As a HIF stabilizer with best-in-class potential, vadadustat raises hemoglobin levels predictably and sustainably, with a dosing regimen that allows for a gradual and controlled titration. Vadadustat has been shown to improve iron mobilization, potentially reducing the need for iron supplementation.

About Anemia Related to CKD
Approximately 30 million people in the United States have CKD, with an estimated 1.8 million of these patients suffering from anemia. Anemia results from the body's inability to coordinate RBC production in response to lower oxygen levels due to the progressive loss of kidney function, which occurs in patients with CKD. Left untreated, anemia significantly accelerates patients' overall deterioration of health with increased morbidity and mortality. Renal anemia is currently treated with injectable rESAs, which are associated with inconsistent hemoglobin responses and well-documented safety risks.

About Akebia Therapeutics
Akebia Therapeutics, Inc. is a biopharmaceutical company headquartered in Cambridge, Massachusetts, focused on delivering innovative therapies to patients with kidney disease through HIF biology. The company has completed Phase 2 development of its lead product candidate, vadadustat, an oral therapy for the treatment of anemia related to CKD in both non-dialysis and dialysis patients. Enrollment in the PRO₂TECT™ Phase 3 program in non-dialysis CKD patients commenced in late 2015 and the INNO₂VATE^TM Phase 3 program in dialysis-dependent CKD patients is expected to commence in 2016.

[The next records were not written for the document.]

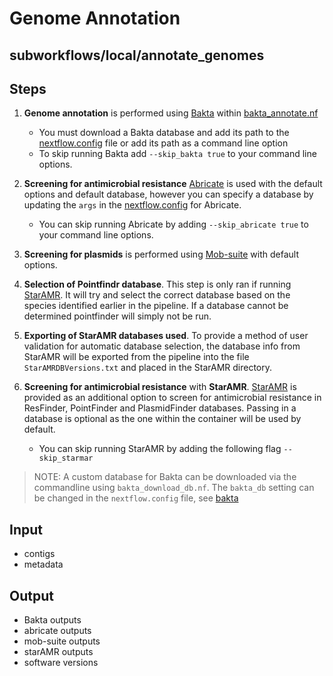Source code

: # Genome Annotation

## subworkflows/local/annotate_genomes

## Steps
1. **Genome annotation** is performed using [Bakta](https://github.com/oschwengers/bakta) within [bakta_annotate.nf](https://github.com/phac-nml/mikrokondo/blob/main/modules/local/bakta_annotate.nf)

    - You must download a Bakta database and add its path to the [nextflow.config](https://github.com/phac-nml/mikrokondo/blob/main/nextflow.config) file or add its path as a command line option
    - To skip running Bakta add `--skip_bakta true` to your command line options.

2. **Screening for antimicrobial resistance** [Abricate](https://github.com/tseemann/abricate) is used with the default options and default database, however you can specify a database by updating the `args` in the [nextflow.config](https://github.com/phac-nml/mikrokondo/blob/main/nextflow.config) for Abricate.

    - You can skip running Abricate by adding `--skip_abricate true` to your command line options.

3. **Screening for plasmids** is performed using [Mob-suite](https://github.com/phac-nml/mob-suite) with default options.

4. **Selection of Pointfindr database**. This step is only ran if running [StarAMR](https://github.com/phac-nml/staramr). It will try and select the correct database based on the species identified earlier in the pipeline. If a database cannot be determined pointfinder will simply not be run.

5. **Exporting of StarAMR databases used**. To provide a method of user validation for automatic database selection, the database info from StarAMR will be exported from the pipeline into the file `StarAMRDBVersions.txt` and placed in the StarAMR directory.

6. **Screening for antimicrobial resistance** with **StarAMR**. [StarAMR](https://github.com/phac-nml/staramr) is provided as an additional option to screen for antimicrobial resistance in ResFinder, PointFinder and PlasmidFinder databases. Passing in a database is optional as the one within the container will be used by default.
    - You can skip running StarAMR by adding the following flag `--skip_starmar`

>NOTE:
>A custom database for Bakta can be downloaded via the commandline using `bakta_download_db.nf`.
>The `bakta_db` setting can be changed in the `nextflow.config` file, see [bakta](/usage/tool_params/#bakta)

## Input
- contigs
- metadata

## Output
- Bakta outputs
- abricate outputs
- mob-suite outputs
- starAMR outputs
- software versions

Forward-Looking Statements
This press release includes forward-looking statements. Such forward-looking statements include those about Akebia Therapeutics, Inc.’s strategy, future plans and prospects, including statements regarding the potential indications, dosing and benefits of vadadustat, the development plans for vadadustat and AKB-6899, the initiation of the vadadustat Phase 3 program, and the commencement of clinical development for AKB-6899. The words "anticipate," "appear," "believe," "estimate," "expect," "intend," "may," "plan," "predict," "project," "target," "potential," "will," "would," "could," "should," "continue," and similar expressions are intended to identify forward-looking statements, although not all forward-looking statements contain these identifying words. Each forward-looking statement is subject to risks and uncertainties that could cause actual results to differ materially from those expressed or implied in such statement, including the risk that existing preclinical and clinical data may not be predictive of the results of ongoing or later clinical studies; the ability of Akebia to successfully complete the clinical development of vadadustat; the funding required to develop Akebia's product candidates and operate the company, and the actual expenses associated therewith; the cost of the Phase 1 study of AKB-6899 and the Phase 3 studies of vadadustat and the availability of financing to cover such costs; the timing and content of decisions made by the FDA and other regulatory authorities; the actual time it takes to prepare for and initiate clinical studies; the success of competitors in developing product candidates for diseases for which Akebia is currently developing its product candidates; and Akebia's ability to obtain, maintain and enforce patent and other intellectual property protection for vadadustat and AKB-6899. Other risks and uncertainties include those identified under the heading "Risk Factors" in Akebia's Quarterly Report on Form 10-Q for the quarter ended September 30, 2015, and other filings that Akebia may make with the Securities and Exchange Commission in the future. Akebia does not undertake, and specifically disclaims, any obligation to update any forward-looking statements contained in this press release.